Brighton Pavilion

10thAnnual Conference of the International Speech Communication Association

ISCA Interspeech 2009 Brighton

Tutorials Day - Sunday 6 September 2009

T-2: Dealing with High Dimensional Data with Dimensionality Reduction

Presented by Neil D. Lawrence and Jon Barker

Outline

The aim of the tutorial is to transfer the latest developments in dimensionality reduction in machine learning to the speech processing community in a coherent and complete manner. The aims of the tutorial are as follows:

  • Develop an intuition amoungst participants about why high dimensional data is “special” .
  • Review principal component analysis as a standard linear approach to dimensionality reduction. Mention extensions in passing (CCA, factor analysis, LDA).
  • Build on principal component analysis to introduce the family of spectral approaches that has recently gained much attention in machine learning. Focus on their strengths and weaknesses.
  • Build on principal component analysis to introduce probabilistic approaches to dimensionality reduction such as the GTM and the GP-LVM. Introducing the GP-LVM will also involve an introduction to Gaussian processes.

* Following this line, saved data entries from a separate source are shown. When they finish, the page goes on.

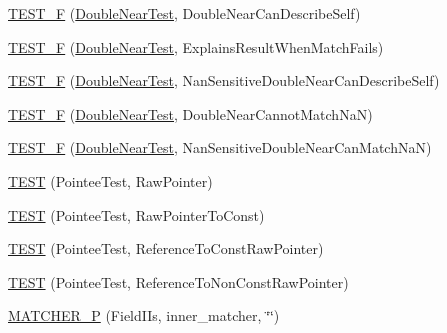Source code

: \begin{DoxyCompactItemize}
\item 
\mbox{\hyperlink{namespacetesting_1_1gmock__matchers__test_a31d14a68cacbaab3fafd26247cc11f9c}{T\+E\+S\+T\+\_\+F}} (\mbox{\hyperlink{namespacetesting_1_1gmock__matchers__test_aea537d0183ccc65b5c49a75d711993c8}{Double\+Near\+Test}}, Double\+Near\+Can\+Describe\+Self)
\item 
\mbox{\hyperlink{namespacetesting_1_1gmock__matchers__test_a4250d3de38128f3452a0a9e93173bdb4}{T\+E\+S\+T\+\_\+F}} (\mbox{\hyperlink{namespacetesting_1_1gmock__matchers__test_aea537d0183ccc65b5c49a75d711993c8}{Double\+Near\+Test}}, Explains\+Result\+When\+Match\+Fails)
\item 
\mbox{\hyperlink{namespacetesting_1_1gmock__matchers__test_ad147bef4b26c0a060cb4d25fe517a3e3}{T\+E\+S\+T\+\_\+F}} (\mbox{\hyperlink{namespacetesting_1_1gmock__matchers__test_aea537d0183ccc65b5c49a75d711993c8}{Double\+Near\+Test}}, Nan\+Sensitive\+Double\+Near\+Can\+Describe\+Self)
\item 
\mbox{\hyperlink{namespacetesting_1_1gmock__matchers__test_a9542b930e1de4d087a8655855edcc13c}{T\+E\+S\+T\+\_\+F}} (\mbox{\hyperlink{namespacetesting_1_1gmock__matchers__test_aea537d0183ccc65b5c49a75d711993c8}{Double\+Near\+Test}}, Double\+Near\+Cannot\+Match\+NaN)
\item 
\mbox{\hyperlink{namespacetesting_1_1gmock__matchers__test_a7c8d850697cb6cc030a4b05eeecffb72}{T\+E\+S\+T\+\_\+F}} (\mbox{\hyperlink{namespacetesting_1_1gmock__matchers__test_aea537d0183ccc65b5c49a75d711993c8}{Double\+Near\+Test}}, Nan\+Sensitive\+Double\+Near\+Can\+Match\+NaN)
\item 
\mbox{\hyperlink{namespacetesting_1_1gmock__matchers__test_ad6a13303d164fa9ca035a137840b78cb}{T\+E\+ST}} (Pointee\+Test, Raw\+Pointer)
\item 
\mbox{\hyperlink{namespacetesting_1_1gmock__matchers__test_a84a21ee7de697401049cb932f859ee33}{T\+E\+ST}} (Pointee\+Test, Raw\+Pointer\+To\+Const)
\item 
\mbox{\hyperlink{namespacetesting_1_1gmock__matchers__test_aebba40e49fe790490ba88984fdc7c7a6}{T\+E\+ST}} (Pointee\+Test, Reference\+To\+Const\+Raw\+Pointer)
\item 
\mbox{\hyperlink{namespacetesting_1_1gmock__matchers__test_a2d2296f6b23130be225b8df48746dfd5}{T\+E\+ST}} (Pointee\+Test, Reference\+To\+Non\+Const\+Raw\+Pointer)
\item 
\mbox{\hyperlink{namespacetesting_1_1gmock__matchers__test_a3d3f285bba1766bf9daf840a16e79924}{M\+A\+T\+C\+H\+E\+R\+\_\+P}} (Field\+I\+Is, inner\+\_\+matcher, \char`\"{}\char`\"{})

\end{DoxyCompactItemize}
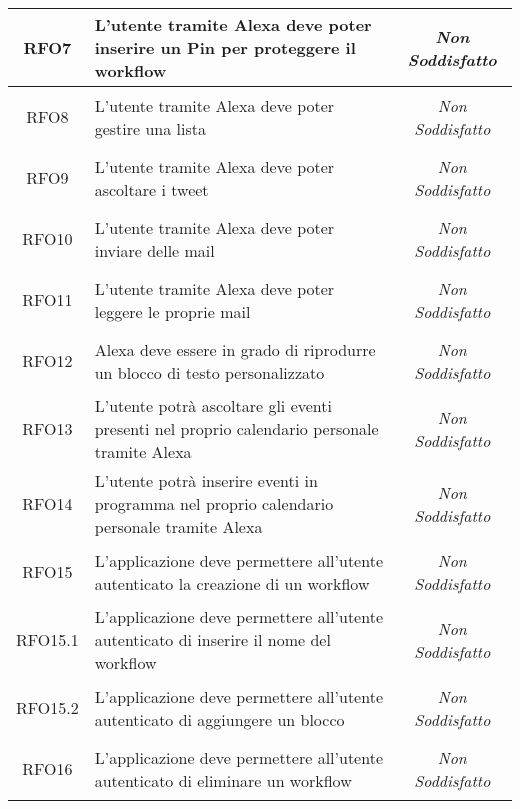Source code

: \begin{longtable}{|c|>{\centering}m{7cm}|c|}
	\hypertarget{RFO7}{RFO7} & L'utente tramite Alexa deve poter inserire un Pin per proteggere il workflow & \textit{Non Soddisfatto}\\ \hline
	
	\hypertarget{RFO8}{RFO8} & L'utente tramite Alexa deve poter gestire una lista & \textit{Non Soddisfatto}\\ \hline
	
	\hypertarget{RFO9}{RFO9} & L'utente tramite Alexa deve poter ascoltare i tweet & \textit{Non Soddisfatto}\\ \hline
	
	\hypertarget{RFO10}{RFO10} & L'utente tramite Alexa deve poter inviare delle mail & \textit{Non Soddisfatto}\\ \hline
	
	\hypertarget{RFO11}{RFO11} & L'utente tramite Alexa deve poter leggere le proprie mail & \textit{Non Soddisfatto}\\ \hline
	
	\hypertarget{RFO12}{RFO12} & Alexa deve essere in grado di riprodurre un blocco di testo personalizzato & \textit{Non Soddisfatto}\\ \hline
	
	\hypertarget{RFO13}{RFO13} & L'utente potrà ascoltare gli eventi presenti nel proprio calendario personale tramite Alexa & \textit{Non Soddisfatto}\\ \hline
	
	\hypertarget{RFO14}{RFO14} & L'utente potrà inserire eventi in programma nel proprio calendario personale tramite Alexa & \textit{Non Soddisfatto}\\ \hline
	
	\hypertarget{RFO15}{RFO15} & L'applicazione deve permettere all'utente autenticato la creazione di un workflow & \textit{Non Soddisfatto}\\ \hline
	
	\hypertarget{RFO15.1}{RFO15.1} & L'applicazione deve permettere all'utente autenticato di inserire il nome del workflow & \textit{Non Soddisfatto}\\ \hline
	
	\hypertarget{RFO15.2}{RFO15.2} & L'applicazione deve permettere all'utente autenticato di aggiungere un blocco & \textit{Non Soddisfatto}\\ \hline
	
	\hypertarget{RFO16}{RFO16} & L'applicazione deve permettere all'utente autenticato di eliminare un workflow & \textit{Non Soddisfatto}\\ \hline
	

\end{longtable}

Dimensionality reduction is a standard component of the toolkit in any area of data modeling. Over the last decade algorithmic development in the area of dimensionality reduction has been rapid. Approaches such as Isomap, LLE, and maximum variance unfolding have extended the methodologies available to the practitioner. More recently, probabilistic dimensionality reductiont techniques have been used with great success in modeling of human motion. How are all these approaches related? What are they useful for? In this tutorial our aim is to develop an understanding of high dimensional data and what the problems are with dealing with it. We will motivate the use of nonlinear dimensionality reduction as a solution for these problems. The keystone to unify the various approaches to non-linear dimensinoality reduction is principal component analysis. We will show how it underpins spectral methods and attempt to cast spectral approaches within the same unifying framework. We will further build on principal componet analysis to introduce probabilistic approaches to non-linear dimensionality reduction. These approaches have become increasingly popular in graphics and vision through the Gaussian Process Latent Variable Model. We will review the GP-LVM and also consider earlier approaches such as the Generative Topographic Mapping and Latent Density Networks.

A key focus of the tutorial will be the difference between the probabilistic approaches and the more commonly applied spectral approaches. In particular we will emphasise the distance preservation charac- ter of the probabilistic approaches: namely that local distances in the data are not necessarily preserved in the latent space. This contrasts with spectral algorithms which typically aim to preserve such local distances. These different characteristics mean that probabilistic approaches complement the spectral approaches, but the bring their own range of associated problems, in particular local minima in the optimisation space. Heuristics for avoiding these local minima will also be discussed.

Speaker Biography

Neil Lawrence is a Senior Research Fellow in the School of Computer Science at the University of Manchester, U.K.. Previous to this appointment he was a Senior Lecturer in the Department of Computer Science at the University of Sheffield, U.K. where he was head of the Machine Learning Research Group. His main research interest is machine learning through probabilistic models. He is interested in both the algorithmic side of these models and their application in areas such as bioinformatics, speech, vision and graphics. His PhD was awarded in 2000 from the Computer Lab at the University of Cambridge. He then spent a year at Microsoft Research, Cambridge before moving to Sheffield in 2001 and then to Manchester in 2007.

Jon Barker obtained a degree in Electrical and Information Sciences from the University of Cambridge, followed by a Ph.D. in Computer Science from the University of Sheffield in 1998. After graduating he spent a year at the Institut Communication Parlee, Grenoble, studying audio-visual speech perception before returning to the Speech and Hearing Group at Sheffield where he is now a Senior Lecturer. His research interests centre around human and machine approaches to the organisation of auditory and auditory-visual scenes. In particular, he is interested in how statistical models of individual sound sources – e.g. models of speech – can be used to answer questions about complex scenes where *multiple* sound source are simultaneously active. Since completing his PhD he has authored or coauthored over 40 papers in this area.